How To Remove Duplicate Lines While Maintaining Order in Linux
TL;DR
The most elegant solutions.
# Order not preserved (lines sorted)
sort file.txt | uniq
# Display first occurrence
awk '!v[$0]++' file.txt
# Display last occurrence
tac file.txt | awk '!v[$0]++' | tac
Without Preserving Order
If order doesn’t matter, these are two options for removing duplicate lines.
sort file.txt | uniq
sort -u file.txt
uniq only removes adjacent duplicate lines, which is why we sort first.
-u forces unique lines while sorting.
Preserving Order
Given the following file.txt:
111
222
222
111
We can either print the first or last occurrences of duplicates:
# First # Last
111 222
222 111
Print First Occurrence of Duplicates
1. Using cat, sort, cut
cat -n file.txt | sort -uk2 | sort -nk1 | cut -f2-
cat -n adds an order number to each line in order to store the original order.
sort -uk2 sorts the lines in the second column (-k2) and keep only first occurrence of duplicates (-u).
sort -nk1 returns to original order by sorting the order numbers in the first column (-k1) and treating the values as numbers (-n).
cut -f2- prints only the second column, or field, which is the line itself
Another way to achieve this is to use awk.
2. Using awk
awk '!v[$0]++' file.txt
This command will use a dictionary (a.k.a. map, associative array) v to store each line and their number of occurrences, or frequency, in the file so far.
!v[$0]++ will be run on every line in the file.
$0 holds the value of the current line being processed.
v[$0] checks for the number of occurrences of the current line so far.
!v[$0] returns true when v[$0] == 0, or when the current line is not a duplicate.

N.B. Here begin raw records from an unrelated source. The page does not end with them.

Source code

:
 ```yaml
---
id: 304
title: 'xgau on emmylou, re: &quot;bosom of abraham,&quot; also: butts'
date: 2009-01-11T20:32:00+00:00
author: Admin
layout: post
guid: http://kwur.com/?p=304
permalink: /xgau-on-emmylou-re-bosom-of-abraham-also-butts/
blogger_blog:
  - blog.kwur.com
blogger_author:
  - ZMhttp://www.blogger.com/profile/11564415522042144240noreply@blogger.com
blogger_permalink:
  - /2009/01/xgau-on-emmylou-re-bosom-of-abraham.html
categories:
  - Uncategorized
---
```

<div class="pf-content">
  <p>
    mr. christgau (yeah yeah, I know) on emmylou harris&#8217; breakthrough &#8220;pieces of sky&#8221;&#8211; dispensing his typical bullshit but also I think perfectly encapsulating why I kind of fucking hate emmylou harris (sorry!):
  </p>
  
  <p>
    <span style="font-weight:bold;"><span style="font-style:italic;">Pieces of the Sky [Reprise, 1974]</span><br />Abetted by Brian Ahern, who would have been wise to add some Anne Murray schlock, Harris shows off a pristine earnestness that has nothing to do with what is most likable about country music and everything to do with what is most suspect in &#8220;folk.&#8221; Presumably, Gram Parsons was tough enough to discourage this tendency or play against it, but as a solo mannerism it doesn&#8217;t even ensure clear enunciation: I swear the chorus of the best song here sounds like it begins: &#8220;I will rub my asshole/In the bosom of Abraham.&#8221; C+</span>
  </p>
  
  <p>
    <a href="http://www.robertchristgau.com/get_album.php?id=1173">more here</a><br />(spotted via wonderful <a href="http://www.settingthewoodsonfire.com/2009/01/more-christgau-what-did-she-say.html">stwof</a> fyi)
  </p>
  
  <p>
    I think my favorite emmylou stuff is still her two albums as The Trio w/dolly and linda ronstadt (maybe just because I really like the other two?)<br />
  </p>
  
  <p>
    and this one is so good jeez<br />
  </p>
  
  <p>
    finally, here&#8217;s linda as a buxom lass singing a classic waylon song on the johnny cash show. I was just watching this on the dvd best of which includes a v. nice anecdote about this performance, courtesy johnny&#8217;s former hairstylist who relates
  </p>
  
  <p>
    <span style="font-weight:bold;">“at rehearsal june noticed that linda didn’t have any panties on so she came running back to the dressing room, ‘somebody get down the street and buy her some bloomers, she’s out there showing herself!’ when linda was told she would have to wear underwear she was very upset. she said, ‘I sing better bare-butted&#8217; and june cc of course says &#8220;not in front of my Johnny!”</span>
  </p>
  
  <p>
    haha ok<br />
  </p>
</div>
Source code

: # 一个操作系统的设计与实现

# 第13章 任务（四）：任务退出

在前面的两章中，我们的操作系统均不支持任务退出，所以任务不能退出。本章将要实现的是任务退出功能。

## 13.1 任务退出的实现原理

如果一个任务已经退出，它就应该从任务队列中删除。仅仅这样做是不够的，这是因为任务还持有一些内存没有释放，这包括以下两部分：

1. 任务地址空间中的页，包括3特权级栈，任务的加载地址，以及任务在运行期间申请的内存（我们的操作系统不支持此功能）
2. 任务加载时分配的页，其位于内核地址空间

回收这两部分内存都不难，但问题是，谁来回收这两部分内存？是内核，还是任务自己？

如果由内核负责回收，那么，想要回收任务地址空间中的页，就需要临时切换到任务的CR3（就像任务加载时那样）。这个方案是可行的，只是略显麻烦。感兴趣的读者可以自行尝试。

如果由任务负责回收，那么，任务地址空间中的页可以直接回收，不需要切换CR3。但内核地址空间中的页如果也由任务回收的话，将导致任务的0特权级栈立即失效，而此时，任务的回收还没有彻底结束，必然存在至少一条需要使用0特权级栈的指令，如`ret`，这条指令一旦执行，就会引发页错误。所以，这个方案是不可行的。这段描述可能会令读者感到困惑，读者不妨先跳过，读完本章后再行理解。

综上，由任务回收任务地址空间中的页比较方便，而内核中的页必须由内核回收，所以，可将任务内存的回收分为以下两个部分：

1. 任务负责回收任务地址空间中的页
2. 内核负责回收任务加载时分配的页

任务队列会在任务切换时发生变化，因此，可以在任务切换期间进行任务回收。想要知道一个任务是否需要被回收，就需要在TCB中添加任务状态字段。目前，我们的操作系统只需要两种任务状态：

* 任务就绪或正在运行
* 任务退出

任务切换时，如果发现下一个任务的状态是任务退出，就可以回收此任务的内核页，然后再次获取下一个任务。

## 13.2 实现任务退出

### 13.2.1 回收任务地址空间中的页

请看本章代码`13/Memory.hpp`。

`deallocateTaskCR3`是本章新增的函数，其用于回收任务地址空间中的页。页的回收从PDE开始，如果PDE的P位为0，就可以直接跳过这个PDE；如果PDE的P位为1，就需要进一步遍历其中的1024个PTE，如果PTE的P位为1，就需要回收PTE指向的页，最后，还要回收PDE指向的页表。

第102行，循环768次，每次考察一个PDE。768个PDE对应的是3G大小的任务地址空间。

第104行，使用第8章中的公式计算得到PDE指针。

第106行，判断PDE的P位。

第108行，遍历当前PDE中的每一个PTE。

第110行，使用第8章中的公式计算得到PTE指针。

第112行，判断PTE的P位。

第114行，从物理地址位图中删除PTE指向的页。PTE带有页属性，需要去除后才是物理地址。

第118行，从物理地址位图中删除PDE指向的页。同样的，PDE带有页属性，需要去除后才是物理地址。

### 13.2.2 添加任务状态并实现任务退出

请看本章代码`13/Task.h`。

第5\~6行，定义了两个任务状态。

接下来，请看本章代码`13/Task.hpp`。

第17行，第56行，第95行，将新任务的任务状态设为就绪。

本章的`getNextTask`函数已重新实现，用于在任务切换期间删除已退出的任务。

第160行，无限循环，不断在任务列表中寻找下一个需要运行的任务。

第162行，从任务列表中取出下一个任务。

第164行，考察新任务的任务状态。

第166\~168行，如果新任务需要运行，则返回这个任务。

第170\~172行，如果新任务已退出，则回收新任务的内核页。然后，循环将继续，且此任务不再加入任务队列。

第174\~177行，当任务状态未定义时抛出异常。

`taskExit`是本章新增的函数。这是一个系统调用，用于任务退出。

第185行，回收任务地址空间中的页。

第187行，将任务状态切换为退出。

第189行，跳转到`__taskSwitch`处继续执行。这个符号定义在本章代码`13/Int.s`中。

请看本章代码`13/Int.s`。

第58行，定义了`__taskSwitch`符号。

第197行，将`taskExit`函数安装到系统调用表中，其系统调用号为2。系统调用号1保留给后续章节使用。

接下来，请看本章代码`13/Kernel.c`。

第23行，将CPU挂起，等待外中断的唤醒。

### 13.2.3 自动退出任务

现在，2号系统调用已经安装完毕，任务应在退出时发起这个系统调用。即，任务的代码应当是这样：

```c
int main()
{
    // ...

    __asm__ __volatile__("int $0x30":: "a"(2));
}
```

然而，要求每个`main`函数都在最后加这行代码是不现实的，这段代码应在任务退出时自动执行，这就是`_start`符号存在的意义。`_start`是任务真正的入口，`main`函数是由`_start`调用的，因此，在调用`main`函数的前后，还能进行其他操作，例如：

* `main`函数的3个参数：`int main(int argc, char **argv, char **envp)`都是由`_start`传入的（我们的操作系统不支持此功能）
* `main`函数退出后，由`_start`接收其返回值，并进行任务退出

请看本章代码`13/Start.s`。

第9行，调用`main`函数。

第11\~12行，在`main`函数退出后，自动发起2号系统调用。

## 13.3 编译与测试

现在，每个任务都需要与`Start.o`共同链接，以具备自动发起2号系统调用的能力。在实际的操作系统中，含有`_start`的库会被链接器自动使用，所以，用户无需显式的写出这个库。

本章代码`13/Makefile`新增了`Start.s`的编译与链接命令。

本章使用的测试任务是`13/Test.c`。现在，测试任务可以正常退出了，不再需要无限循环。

This is when the line is printed (the print statement is omitted for simplicity).
v[$0]++ will increment the frequency of the current line by one.
Print Last Occurence of Duplicates
In order to print the last occurence of the duplicate line, we can use tac, which reverses the specified file.
1. Using cat, sort, cut
tac file.txt > file1.txt; cat -n file1.txt | sort -uk2 | sort -nk1 | cut -f2- > file2.txt; tac file2.txt > file3.txt; cat file3.txt
2. Using awk
tac file.txt | awk '!v[$0]++' | tac
Useful Tricks To Know
# Display only unique/duplicate lines
sort file.txt | uniq -u # Unique
sort file.txt | uniq -d # Duplicate
# Display number of duplicates per line
sort file.txt | uniq -uc
sort file.txt | uniq -dc
# Skip first 10 characters
uniq -s 10 file.txt
# Compare first 10 characters
uniq -w 10 file.txt